### [TASK DESCRIPTION]
The word "пройдет" marks the lines to copy; find all of them in the entries below.

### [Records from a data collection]
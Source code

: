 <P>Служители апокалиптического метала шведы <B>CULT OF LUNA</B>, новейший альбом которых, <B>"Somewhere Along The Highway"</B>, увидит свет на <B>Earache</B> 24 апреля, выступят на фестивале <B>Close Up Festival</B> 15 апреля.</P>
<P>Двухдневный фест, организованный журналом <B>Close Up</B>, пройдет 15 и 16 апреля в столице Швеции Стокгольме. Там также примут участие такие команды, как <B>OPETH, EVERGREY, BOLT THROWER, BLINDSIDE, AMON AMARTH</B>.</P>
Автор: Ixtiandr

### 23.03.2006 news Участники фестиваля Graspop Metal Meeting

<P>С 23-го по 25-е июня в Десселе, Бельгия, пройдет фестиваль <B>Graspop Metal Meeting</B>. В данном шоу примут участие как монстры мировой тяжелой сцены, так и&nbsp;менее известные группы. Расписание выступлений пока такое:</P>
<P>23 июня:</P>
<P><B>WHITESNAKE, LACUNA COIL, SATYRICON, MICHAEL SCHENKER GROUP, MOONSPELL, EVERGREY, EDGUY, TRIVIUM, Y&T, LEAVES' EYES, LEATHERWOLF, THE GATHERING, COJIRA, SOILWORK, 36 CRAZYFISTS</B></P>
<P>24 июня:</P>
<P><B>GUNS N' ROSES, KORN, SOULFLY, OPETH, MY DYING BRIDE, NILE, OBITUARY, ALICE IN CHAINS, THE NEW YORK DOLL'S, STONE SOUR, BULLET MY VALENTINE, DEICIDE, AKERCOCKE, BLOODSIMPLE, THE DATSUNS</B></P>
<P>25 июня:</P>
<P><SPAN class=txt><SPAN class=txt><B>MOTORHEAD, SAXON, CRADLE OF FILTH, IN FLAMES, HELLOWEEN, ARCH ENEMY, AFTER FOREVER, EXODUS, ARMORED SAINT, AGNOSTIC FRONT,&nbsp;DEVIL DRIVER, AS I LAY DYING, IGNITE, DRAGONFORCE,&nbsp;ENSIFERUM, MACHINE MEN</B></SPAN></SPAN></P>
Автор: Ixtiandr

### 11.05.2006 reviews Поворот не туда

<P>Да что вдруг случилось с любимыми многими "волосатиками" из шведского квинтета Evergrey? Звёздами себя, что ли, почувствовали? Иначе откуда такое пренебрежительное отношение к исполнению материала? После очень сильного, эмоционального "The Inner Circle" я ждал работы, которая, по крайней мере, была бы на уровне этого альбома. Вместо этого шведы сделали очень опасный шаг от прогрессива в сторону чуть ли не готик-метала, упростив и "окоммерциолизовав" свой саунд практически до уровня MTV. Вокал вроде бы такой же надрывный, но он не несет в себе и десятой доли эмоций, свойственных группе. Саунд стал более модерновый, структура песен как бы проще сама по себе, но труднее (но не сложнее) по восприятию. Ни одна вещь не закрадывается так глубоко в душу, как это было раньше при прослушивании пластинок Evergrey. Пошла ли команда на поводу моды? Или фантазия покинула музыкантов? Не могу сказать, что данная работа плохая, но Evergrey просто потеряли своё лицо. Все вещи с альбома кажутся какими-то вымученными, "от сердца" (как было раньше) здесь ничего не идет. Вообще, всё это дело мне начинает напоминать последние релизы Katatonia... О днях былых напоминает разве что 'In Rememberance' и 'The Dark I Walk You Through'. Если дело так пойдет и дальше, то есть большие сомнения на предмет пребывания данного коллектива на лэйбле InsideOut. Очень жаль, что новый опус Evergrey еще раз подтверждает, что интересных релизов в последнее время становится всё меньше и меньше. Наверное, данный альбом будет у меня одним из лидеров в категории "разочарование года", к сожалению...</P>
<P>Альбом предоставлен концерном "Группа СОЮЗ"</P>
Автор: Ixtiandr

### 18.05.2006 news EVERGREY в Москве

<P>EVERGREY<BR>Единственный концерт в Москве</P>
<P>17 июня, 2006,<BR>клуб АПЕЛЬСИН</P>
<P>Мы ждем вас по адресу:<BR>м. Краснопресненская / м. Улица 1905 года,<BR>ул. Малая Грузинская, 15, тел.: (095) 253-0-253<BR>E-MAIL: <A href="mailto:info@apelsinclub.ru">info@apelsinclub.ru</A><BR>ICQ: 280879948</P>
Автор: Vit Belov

---

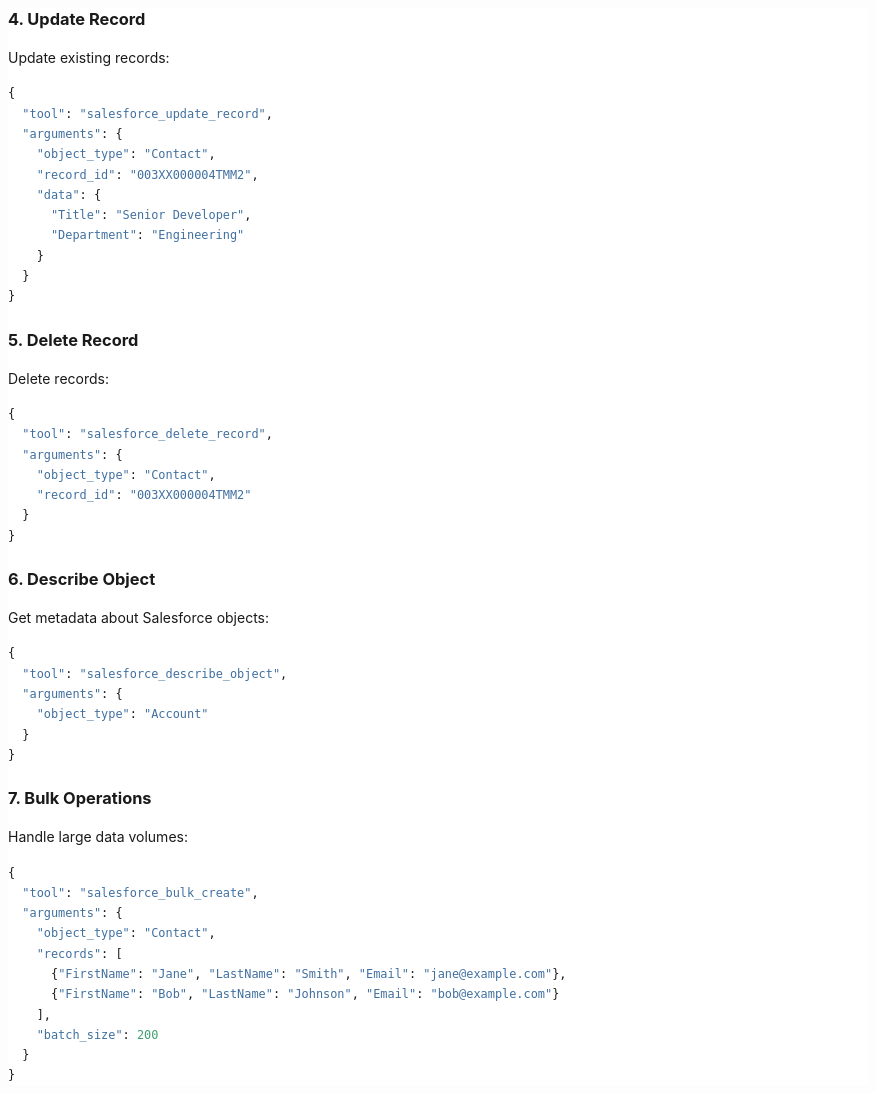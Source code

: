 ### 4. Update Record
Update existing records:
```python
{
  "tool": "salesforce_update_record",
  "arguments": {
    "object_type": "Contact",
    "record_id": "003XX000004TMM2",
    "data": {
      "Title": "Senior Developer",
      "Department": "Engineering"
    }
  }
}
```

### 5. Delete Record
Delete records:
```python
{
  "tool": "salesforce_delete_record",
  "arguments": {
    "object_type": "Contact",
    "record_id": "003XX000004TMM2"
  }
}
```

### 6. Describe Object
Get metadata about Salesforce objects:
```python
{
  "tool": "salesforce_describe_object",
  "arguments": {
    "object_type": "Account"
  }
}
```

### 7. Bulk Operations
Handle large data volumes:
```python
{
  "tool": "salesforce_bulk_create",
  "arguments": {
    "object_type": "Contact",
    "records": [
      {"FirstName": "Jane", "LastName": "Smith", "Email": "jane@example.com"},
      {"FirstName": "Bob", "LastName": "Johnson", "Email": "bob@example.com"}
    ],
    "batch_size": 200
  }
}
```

### [PROBLEM SOLUTION]
<P>Двухдневный фест, организованный журналом <B>Close Up</B>, пройдет 15 и 16 апреля в столице Швеции Стокгольме. Там также примут участие такие команды, как <B>OPETH, EVERGREY, BOLT THROWER, BLINDSIDE, AMON AMARTH</B>.</P>
<P>С 23-го по 25-е июня в Десселе, Бельгия, пройдет фестиваль <B>Graspop Metal Meeting</B>. В данном шоу примут участие как монстры мировой тяжелой сцены, так и&nbsp;менее известные группы. Расписание выступлений пока такое:</P>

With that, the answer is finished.